В голосе Дежардана звучала угроза. Лизетт почувствовала тошноту. Нервозность Дежардана подстегнула ее тревогу.
– Я сделаю все, что смогу, в отношении Джеймса.
– Спасибо. – Виконт подошел и поцеловал ее руку, затем забрал записку от Эспри и положил в карман. – Я подумаю, куда тебя переселить. Больше я не считаю этот дом безопасным убежищем.
С этими словами он вышел и закрыл за собой дверь. Лизетт прижалась щекой к подушке и тихо заплакала.

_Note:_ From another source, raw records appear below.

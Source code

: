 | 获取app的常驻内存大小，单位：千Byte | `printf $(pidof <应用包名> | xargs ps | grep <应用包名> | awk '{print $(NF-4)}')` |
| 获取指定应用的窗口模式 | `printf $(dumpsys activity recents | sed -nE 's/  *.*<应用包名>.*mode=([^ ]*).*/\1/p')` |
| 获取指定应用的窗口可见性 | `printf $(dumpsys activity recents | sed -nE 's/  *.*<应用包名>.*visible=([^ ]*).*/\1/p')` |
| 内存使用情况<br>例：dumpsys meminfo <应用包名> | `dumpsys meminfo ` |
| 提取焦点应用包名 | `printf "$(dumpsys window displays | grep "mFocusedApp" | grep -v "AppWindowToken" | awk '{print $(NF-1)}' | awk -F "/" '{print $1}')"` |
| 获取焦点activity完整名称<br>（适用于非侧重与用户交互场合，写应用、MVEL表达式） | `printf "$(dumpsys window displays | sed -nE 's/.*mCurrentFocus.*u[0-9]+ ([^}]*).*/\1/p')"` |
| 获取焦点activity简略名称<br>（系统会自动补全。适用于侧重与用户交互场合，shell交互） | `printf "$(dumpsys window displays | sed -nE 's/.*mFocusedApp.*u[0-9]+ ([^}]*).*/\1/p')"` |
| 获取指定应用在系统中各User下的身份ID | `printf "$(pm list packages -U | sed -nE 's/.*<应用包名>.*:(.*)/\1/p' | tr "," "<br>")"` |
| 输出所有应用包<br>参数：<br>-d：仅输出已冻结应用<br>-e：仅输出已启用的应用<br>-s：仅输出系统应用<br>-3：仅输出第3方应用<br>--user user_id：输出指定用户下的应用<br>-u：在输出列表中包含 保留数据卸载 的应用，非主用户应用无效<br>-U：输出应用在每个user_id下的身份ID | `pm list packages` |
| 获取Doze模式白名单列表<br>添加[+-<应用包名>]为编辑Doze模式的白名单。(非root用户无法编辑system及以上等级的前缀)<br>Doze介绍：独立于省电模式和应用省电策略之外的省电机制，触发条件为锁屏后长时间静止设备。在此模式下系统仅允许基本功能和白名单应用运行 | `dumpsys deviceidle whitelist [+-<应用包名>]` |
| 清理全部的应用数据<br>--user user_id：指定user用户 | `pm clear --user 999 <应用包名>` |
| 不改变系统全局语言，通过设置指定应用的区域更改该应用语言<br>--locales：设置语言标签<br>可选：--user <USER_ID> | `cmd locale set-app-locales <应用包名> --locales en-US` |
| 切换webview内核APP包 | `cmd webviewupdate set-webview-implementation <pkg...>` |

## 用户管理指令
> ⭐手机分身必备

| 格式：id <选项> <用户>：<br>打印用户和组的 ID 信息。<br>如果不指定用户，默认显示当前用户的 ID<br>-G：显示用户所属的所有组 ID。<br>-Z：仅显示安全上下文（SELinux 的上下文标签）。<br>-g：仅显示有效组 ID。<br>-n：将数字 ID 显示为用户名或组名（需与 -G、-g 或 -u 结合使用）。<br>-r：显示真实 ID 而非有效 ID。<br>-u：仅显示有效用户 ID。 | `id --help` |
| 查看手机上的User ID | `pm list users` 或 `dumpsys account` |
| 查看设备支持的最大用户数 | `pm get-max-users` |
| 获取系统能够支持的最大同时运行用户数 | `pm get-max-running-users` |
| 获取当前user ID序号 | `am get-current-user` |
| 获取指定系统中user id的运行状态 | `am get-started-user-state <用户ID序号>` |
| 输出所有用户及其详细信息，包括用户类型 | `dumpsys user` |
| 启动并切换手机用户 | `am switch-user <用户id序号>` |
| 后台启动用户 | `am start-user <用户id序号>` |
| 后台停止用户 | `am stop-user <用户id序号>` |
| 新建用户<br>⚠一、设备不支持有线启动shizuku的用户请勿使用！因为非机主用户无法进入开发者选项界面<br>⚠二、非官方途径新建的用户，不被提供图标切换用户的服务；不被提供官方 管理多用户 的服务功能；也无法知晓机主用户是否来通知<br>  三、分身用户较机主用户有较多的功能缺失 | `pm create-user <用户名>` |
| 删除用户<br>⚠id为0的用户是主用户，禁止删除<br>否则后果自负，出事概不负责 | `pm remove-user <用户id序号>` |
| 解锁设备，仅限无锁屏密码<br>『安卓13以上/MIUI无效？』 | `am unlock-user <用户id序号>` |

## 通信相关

Неужели судьба так и не позволит ей узнать о ее прошлом до того, как за ней придет смерть?
– Вы крепко влипли, Лизетт.
Лизетт вздрогнула, сердце ее забилось с утроенной силой при звуках этого тихого голоса у нее за спиной. Перевернувшись, она уставилась на дверь, ведущую в гостиную. Там стоял Саймон в расслабленной позе, глядя вслед Дежардану.
– Как вы сюда попали? – спросила Лизетт, торопливо утирая мокрые щеки.
– Да будет вам, – насмешливо протянул он. – Мы с вами знаем, как это делается.
Лизетт смотрела, как он заходит в ее спальню с таким видом, словно эта спальня была его собственной. Он схватил стул, на котором только что сидел виконт, развернул его и уселся задом наперед, обхватив руками спинку.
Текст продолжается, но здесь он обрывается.